▶ _Recorded data_
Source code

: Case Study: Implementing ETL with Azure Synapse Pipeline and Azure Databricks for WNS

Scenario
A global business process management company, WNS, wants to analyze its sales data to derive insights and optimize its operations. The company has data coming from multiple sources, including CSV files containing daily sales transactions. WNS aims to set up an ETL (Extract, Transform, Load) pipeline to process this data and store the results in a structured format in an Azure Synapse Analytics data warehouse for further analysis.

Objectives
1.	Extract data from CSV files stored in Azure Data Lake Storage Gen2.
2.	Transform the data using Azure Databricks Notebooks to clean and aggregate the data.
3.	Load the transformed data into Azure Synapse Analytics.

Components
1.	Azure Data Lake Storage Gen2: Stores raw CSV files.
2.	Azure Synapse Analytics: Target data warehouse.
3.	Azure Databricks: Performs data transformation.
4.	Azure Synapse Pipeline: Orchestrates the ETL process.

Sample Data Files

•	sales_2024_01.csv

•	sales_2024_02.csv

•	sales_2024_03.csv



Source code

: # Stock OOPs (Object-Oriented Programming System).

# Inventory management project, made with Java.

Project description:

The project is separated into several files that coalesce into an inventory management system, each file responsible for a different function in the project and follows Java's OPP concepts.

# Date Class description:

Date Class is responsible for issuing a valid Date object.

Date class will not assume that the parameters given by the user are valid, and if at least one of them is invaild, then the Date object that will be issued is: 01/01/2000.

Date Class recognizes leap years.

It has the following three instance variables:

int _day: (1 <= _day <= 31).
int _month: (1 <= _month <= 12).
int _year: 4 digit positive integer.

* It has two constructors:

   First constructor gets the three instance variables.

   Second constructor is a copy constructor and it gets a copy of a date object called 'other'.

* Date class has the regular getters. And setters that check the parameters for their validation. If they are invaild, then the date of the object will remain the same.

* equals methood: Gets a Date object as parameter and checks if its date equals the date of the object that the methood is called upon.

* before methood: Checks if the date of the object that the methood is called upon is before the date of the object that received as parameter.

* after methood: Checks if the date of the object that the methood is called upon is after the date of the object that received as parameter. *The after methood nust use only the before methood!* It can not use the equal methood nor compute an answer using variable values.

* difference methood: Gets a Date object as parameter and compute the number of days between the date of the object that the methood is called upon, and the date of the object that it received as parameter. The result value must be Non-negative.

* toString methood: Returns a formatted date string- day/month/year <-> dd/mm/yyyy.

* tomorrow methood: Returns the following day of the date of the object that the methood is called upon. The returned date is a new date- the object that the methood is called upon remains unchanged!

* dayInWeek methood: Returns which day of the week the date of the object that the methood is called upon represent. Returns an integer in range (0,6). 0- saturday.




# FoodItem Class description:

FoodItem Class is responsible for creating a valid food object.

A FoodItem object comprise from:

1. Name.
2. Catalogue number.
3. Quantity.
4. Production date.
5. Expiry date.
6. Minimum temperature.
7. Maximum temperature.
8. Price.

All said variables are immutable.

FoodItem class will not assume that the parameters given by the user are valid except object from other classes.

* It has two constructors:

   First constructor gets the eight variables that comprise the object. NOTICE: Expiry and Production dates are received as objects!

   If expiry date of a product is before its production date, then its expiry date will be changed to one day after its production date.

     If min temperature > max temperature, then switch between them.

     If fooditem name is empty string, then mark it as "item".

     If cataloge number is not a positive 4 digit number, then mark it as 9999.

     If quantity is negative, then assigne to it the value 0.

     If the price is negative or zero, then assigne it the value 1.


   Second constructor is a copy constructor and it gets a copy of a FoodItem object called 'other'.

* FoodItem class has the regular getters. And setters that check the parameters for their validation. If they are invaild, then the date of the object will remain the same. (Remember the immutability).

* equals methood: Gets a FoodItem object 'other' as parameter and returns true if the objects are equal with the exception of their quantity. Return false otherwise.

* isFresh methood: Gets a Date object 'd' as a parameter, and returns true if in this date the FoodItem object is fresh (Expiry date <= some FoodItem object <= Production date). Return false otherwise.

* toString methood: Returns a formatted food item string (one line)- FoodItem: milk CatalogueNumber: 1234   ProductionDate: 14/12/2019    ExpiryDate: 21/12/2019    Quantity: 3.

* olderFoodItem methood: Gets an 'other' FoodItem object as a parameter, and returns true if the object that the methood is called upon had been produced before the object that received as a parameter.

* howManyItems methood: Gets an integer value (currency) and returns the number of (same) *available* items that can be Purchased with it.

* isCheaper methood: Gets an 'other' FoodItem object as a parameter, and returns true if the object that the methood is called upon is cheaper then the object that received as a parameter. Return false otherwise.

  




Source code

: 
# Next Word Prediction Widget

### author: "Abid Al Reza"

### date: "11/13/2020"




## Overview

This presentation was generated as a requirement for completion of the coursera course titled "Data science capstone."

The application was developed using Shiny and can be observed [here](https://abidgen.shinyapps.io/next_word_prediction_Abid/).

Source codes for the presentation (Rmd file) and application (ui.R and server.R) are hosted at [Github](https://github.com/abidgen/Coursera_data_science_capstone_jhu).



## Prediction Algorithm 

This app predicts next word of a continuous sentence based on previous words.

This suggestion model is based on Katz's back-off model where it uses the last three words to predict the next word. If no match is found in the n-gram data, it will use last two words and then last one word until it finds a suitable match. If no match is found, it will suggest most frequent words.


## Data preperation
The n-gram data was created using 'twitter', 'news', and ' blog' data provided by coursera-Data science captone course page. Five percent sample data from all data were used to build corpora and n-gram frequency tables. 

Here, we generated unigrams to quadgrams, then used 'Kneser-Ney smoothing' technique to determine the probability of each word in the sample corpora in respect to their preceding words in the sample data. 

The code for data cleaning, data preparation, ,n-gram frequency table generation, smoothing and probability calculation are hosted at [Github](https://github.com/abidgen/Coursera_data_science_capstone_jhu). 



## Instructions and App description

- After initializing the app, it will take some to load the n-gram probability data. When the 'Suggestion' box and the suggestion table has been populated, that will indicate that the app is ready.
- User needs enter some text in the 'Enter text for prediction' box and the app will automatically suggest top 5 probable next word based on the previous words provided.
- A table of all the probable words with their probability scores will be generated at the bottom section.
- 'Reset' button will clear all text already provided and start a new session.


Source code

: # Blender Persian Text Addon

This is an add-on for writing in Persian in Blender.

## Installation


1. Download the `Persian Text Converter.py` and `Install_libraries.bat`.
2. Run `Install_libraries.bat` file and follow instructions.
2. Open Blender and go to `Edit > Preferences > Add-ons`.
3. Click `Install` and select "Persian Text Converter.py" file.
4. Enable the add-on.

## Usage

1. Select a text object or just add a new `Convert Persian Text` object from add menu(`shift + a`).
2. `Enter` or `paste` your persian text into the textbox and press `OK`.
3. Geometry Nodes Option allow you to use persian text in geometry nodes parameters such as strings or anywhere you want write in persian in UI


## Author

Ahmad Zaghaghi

--

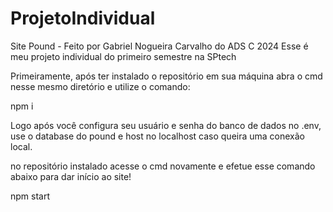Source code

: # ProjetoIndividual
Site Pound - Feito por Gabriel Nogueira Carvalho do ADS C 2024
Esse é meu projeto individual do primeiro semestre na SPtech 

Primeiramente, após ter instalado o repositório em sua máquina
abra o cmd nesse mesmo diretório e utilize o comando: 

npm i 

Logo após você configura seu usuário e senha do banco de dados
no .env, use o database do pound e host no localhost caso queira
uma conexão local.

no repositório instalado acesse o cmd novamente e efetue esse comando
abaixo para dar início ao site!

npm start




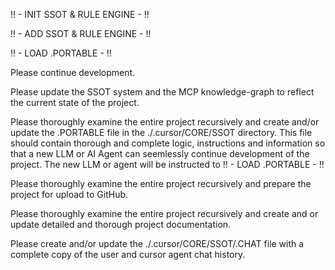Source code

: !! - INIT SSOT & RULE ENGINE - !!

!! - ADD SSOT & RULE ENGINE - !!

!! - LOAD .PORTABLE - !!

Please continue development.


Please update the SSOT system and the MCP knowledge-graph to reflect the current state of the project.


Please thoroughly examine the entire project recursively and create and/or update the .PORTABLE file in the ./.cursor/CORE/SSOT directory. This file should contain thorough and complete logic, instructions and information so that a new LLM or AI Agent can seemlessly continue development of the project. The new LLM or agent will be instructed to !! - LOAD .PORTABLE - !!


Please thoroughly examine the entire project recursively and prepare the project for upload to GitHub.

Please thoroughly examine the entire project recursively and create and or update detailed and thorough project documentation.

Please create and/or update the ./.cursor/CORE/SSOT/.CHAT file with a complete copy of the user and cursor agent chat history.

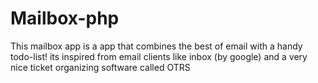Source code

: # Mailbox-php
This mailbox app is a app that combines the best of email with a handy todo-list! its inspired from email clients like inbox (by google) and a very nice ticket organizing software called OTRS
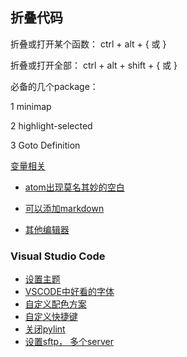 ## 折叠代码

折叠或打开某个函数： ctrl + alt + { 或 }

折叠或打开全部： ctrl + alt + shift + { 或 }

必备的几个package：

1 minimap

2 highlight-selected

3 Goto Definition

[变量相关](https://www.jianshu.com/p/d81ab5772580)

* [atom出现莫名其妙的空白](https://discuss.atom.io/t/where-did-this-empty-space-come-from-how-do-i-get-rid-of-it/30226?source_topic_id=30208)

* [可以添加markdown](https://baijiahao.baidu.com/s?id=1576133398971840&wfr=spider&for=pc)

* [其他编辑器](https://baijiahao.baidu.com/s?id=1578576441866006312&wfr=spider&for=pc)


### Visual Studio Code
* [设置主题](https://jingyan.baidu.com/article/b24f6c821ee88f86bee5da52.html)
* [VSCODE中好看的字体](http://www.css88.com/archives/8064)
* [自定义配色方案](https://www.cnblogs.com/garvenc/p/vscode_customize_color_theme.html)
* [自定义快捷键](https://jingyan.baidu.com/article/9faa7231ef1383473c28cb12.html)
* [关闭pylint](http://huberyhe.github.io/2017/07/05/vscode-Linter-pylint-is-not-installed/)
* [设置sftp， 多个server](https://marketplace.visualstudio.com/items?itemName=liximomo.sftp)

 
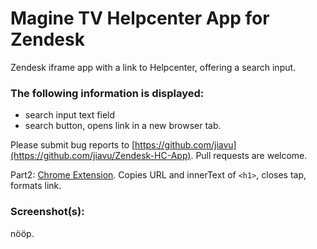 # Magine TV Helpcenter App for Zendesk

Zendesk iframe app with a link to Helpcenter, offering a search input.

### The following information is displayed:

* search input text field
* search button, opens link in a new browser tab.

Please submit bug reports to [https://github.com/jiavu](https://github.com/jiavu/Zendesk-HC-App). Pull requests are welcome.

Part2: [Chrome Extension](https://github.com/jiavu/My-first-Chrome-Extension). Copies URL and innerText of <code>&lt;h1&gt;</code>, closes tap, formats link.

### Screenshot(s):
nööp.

--

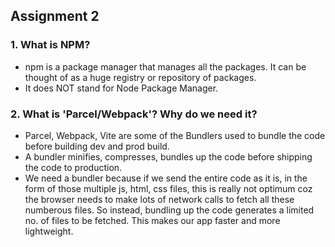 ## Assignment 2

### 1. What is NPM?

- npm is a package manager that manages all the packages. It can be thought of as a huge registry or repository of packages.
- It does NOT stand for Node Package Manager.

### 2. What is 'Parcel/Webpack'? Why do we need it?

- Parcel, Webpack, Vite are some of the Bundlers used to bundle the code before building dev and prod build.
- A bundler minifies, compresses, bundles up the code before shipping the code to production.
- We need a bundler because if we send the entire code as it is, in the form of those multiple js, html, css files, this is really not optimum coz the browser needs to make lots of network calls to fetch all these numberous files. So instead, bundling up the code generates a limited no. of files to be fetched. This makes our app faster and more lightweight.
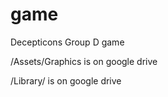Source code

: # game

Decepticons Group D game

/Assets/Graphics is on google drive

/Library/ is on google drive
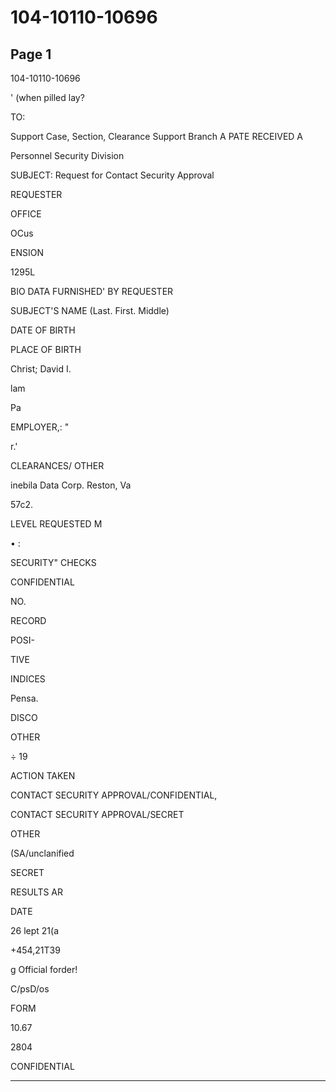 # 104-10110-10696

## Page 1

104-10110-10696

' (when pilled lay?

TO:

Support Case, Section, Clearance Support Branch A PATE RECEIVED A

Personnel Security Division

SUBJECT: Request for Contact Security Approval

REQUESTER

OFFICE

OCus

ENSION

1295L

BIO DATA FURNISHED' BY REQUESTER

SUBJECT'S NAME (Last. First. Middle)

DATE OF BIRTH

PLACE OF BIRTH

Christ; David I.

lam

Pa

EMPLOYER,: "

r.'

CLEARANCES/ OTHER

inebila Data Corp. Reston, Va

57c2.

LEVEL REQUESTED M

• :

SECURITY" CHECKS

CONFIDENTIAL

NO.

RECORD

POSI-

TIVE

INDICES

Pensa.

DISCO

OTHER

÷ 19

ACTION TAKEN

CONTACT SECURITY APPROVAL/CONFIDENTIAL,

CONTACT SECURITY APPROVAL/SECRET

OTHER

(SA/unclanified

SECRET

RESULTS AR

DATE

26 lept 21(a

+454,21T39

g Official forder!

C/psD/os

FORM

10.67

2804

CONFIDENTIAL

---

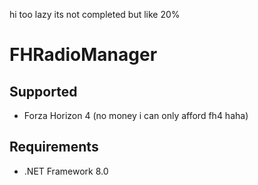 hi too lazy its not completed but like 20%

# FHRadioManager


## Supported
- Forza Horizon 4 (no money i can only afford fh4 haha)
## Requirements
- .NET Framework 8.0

▶ _Work task_
Among the entries, find every line holding "assigne" and return it.

▶ _Task response_
     If quantity is negative, then assigne to it the value 0.
     If the price is negative or zero, then assigne it the value 1.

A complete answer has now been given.